ÖZET

Hepimizin bildiği üzere inşaat sektörü ülkemiz ekonomisine yön veren başlıca sektörlerden birisi konumundadır. Özellikle son yıllarda Türk taahhüt şirketlerinin "ENR 500" gibi global yayınlarda yer alan sıralamalarda uluslararası alanda üst sıralarda yer aldıklarını görmekteyiz.

2000'li yılların başından itibaren ülkemizde artarak devam eden altyapı yatırımları da inşaat sektörüne büyük dinamizm kazandırmış, ayrıca uluslararası finans kurumları ve yatırımcıların da ilgisini ülkemize çekmiştir.

Bu noktada, inşaat projelerinin makine ve ekipman tedarikini de içerecek şekilde "anahtar teslimi" tipinde ihale edilmesi, ihaleyi açan kurum ve finansman temin eden bankalar tarafından da özellikle aranan bir husustur.

Makalemizde, özellikle yurtdışı ekipman tedarikini içeren ve anahtar teslimi tipinde yüklenilen inşaat işlerinde, yüklenici tarafların nasıl bir yapı oluşturması gerektiğini, mevzuat hükümleri ve Mali İdare'nin konuya yaklaşımı ile birlikte ele almaya çalıştık.

Anahtar Kelimeler: İnşaat, Anahtar Teslim, Altyapı Yatırım, Adi Ortaklık, İş Ortaklığı, Konsorsiyum.

I. ADİ ORTAKLIK, İŞ ORTAKLIĞI, KONSORSİYUM

Günümüz ekonomik koşulları, farklı tecrübe ve bilgi birikimi olan kurumların bir projeyi gerçekleştirmek için bir araya gelmelerini gerektirmektedir. Bu tarz birlikteliklerin yerel mevzuatımızdaki karşılıkları da 'Adi Ortaklık', 'İş Ortaklığı' veya 'Konsorsiyum' olarak karşımıza çıkmaktadır.

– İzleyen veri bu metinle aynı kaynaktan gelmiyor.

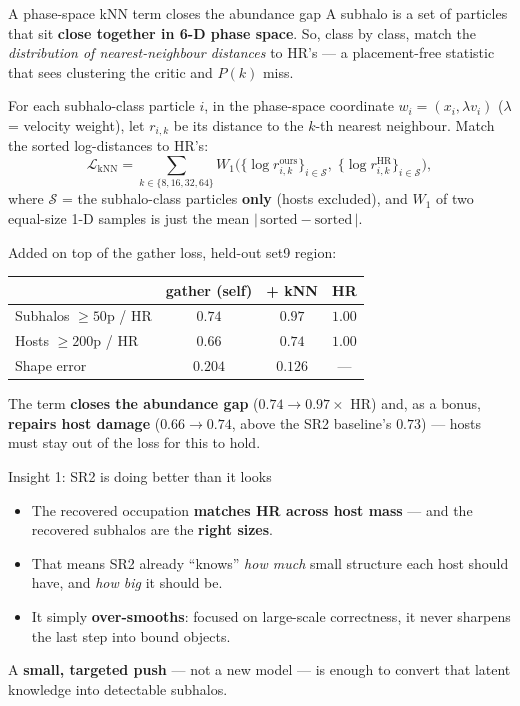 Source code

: \documentclass[aspectratio=169]{beamer}
\begin{document}
\begin{frame}{A phase-space kNN term closes the abundance gap}
\small
A subhalo is a set of particles that sit \textbf{close together in 6-D phase
space}. So, class by class, match the \emph{distribution of nearest-neighbour
distances} to HR's --- a placement-free statistic that sees clustering the
critic and $P(k)$ miss.
\vspace{0.15cm}

For each subhalo-class particle $i$, in the phase-space coordinate
$w_i=(x_i,\lambda v_i)$ ($\lambda$ = velocity weight), let $r_{i,k}$ be its
distance to the $k$-th nearest neighbour. Match the sorted log-distances to
HR's:
\[
\mathcal{L}_{\mathrm{kNN}}
=\sum_{k\in\{8,16,32,64\}}
W_1\!\Big(\big\{\log r^{\text{ours}}_{i,k}\big\}_{i\in\mathcal S},\;
          \big\{\log r^{\mathrm{HR}}_{i,k}\big\}_{i\in\mathcal S}\Big),
\]
where $\mathcal S$ = the subhalo-class particles \textbf{only} (hosts excluded),
and $W_1$ of two equal-size 1-D samples is just the mean
$|\,\text{sorted}-\text{sorted}\,|$.
\vspace{0.15cm}

Added on top of the gather loss, held-out set9 region:

\centering
\begin{tabular}{l c c c}
\hline
 & gather (self) & \textbf{+ kNN} & HR \\
\hline
Subhalos $\ge50$p / HR & $0.74$ & $\mathbf{0.97}$ & $1.00$ \\
Hosts $\ge200$p / HR   & $0.66$ & $\mathbf{0.74}$ & $1.00$ \\
Shape error            & $0.204$ & $\mathbf{0.126}$ & --- \\
\hline
\end{tabular}

\vspace{0.2cm}
{\footnotesize The term \textbf{closes the abundance gap} ($0.74\to0.97\times$
HR) and, as a bonus, \textbf{repairs host damage} ($0.66\to0.74$, above the SR2
baseline's $0.73$) --- hosts must stay out of the loss for this to hold.}
\end{frame}

\begin{frame}{Insight 1: SR2 is doing better than it looks}
\small
\begin{itemize}
    \item The recovered occupation \textbf{matches HR across host mass} --- and
          the recovered subhalos are the \textbf{right sizes}.
    \item That means SR2 already ``knows'' \emph{how much} small structure each
          host should have, and \emph{how big} it should be.
    \item It simply \textbf{over-smooths}: focused on large-scale correctness,
          it never sharpens the last step into bound objects.
\end{itemize}
\vspace{0.2cm}
\begin{block}{}
A \textbf{small, targeted push} --- not a new model --- is enough to convert that
latent knowledge into detectable subhalos.
\end{block}
\end{frame}
\end{document}
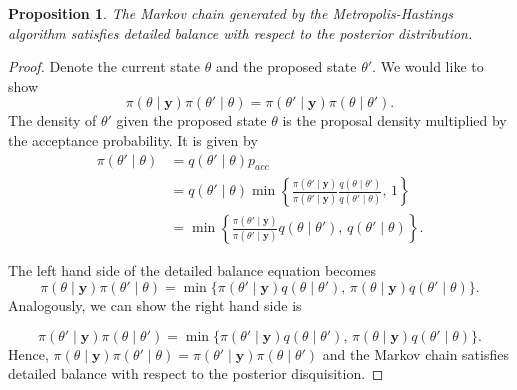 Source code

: \documentclass[
]{book}
\newtheorem{proposition}{Proposition}[chapter]
\theoremstyle{definition}
\theoremstyle{definition}
\theoremstyle{definition}
\theoremstyle{definition}
\theoremstyle{remark}
\begin{document}
\begin{proposition}
The Markov chain generated by the Metropolis-Hastings algorithm satisfies detailed balance with respect to the posterior distribution.
\end{proposition}

\begin{proof}
Denote the current state \(\theta\) and the proposed state \(\theta'\). We would like to show
\[
\pi(\theta \mid \boldsymbol{y}) \pi(\theta'\mid\theta) = \pi(\theta' \mid \boldsymbol{y}) \pi(\theta\mid\theta').
\]
The density of \(\theta'\) given the proposed state \(\theta\) is the proposal density multiplied by the acceptance probability. It is given by
\begin{align*}
\pi(\theta' \mid \theta) &= q(\theta' \mid \theta)p_{acc}\\
&=  q(\theta' \mid \theta)\min\left\{\frac{\pi(\theta' \mid \boldsymbol{y})}{\pi(\theta' \mid \boldsymbol{y})}\frac{q(\theta \mid \theta')}{q(\theta' \mid \theta)}, \, 1\right\} \\
& = \min\left\{\frac{\pi(\theta' \mid \boldsymbol{y})}{\pi(\theta' \mid \boldsymbol{y})}q(\theta \mid \theta'),\, q(\theta' \mid \theta)\right\}.
\end{align*}

The left hand side of the detailed balance equation becomes
\[
\pi(\theta \mid \boldsymbol{y})\pi(\theta' \mid \theta) = \min\{\pi(\theta' \mid \boldsymbol{y})q(\theta \mid \theta'),\, \pi(\theta \mid \boldsymbol{y})q(\theta' \mid \theta)\}.
\]
Analogously, we can show the right hand side is

\[
\pi(\theta' \mid \boldsymbol{y})\pi(\theta \mid \theta') = \min\{\pi(\theta' \mid \boldsymbol{y})q(\theta \mid \theta'),\, \pi(\theta \mid \boldsymbol{y})q(\theta' \mid \theta)\}.
\]
Hence, \(\pi(\theta \mid \boldsymbol{y}) \pi(\theta'\mid\theta) = \pi(\theta' \mid \boldsymbol{y}) \pi(\theta\mid\theta')\) and the Markov chain satisfies detailed balance with respect to the posterior disquisition.
\end{proof}
\end{document}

Genel hatlarıyla açıklamak gerekirse;

  • Adi Ortaklık, Borçlar Kanunu'nun 525 ve takip eden maddelerinde düzenlenmiştir. Adi Ortaklıklar kurumlar vergisi mükellefi olmamakla birlikte; gelir vergisi, damga vergisi ve KDV mükellefiyetleri bulunmaktadır.
  • İş Ortaklıkları ise, kısaca, adi ortaklıkların kurumlar vergisi mükellefiyeti olan tipi olarak tanımlanabilir.   

Her iki ortaklık tipi de belli bir işin tamamlanmasını ortaklaşa yüklenmek ve işin bitiminde de kazancını paylaşmak amacıyla bir araya gelen taraflardan oluşur ve işin tamamından işverene karşı sorumlu olurlar.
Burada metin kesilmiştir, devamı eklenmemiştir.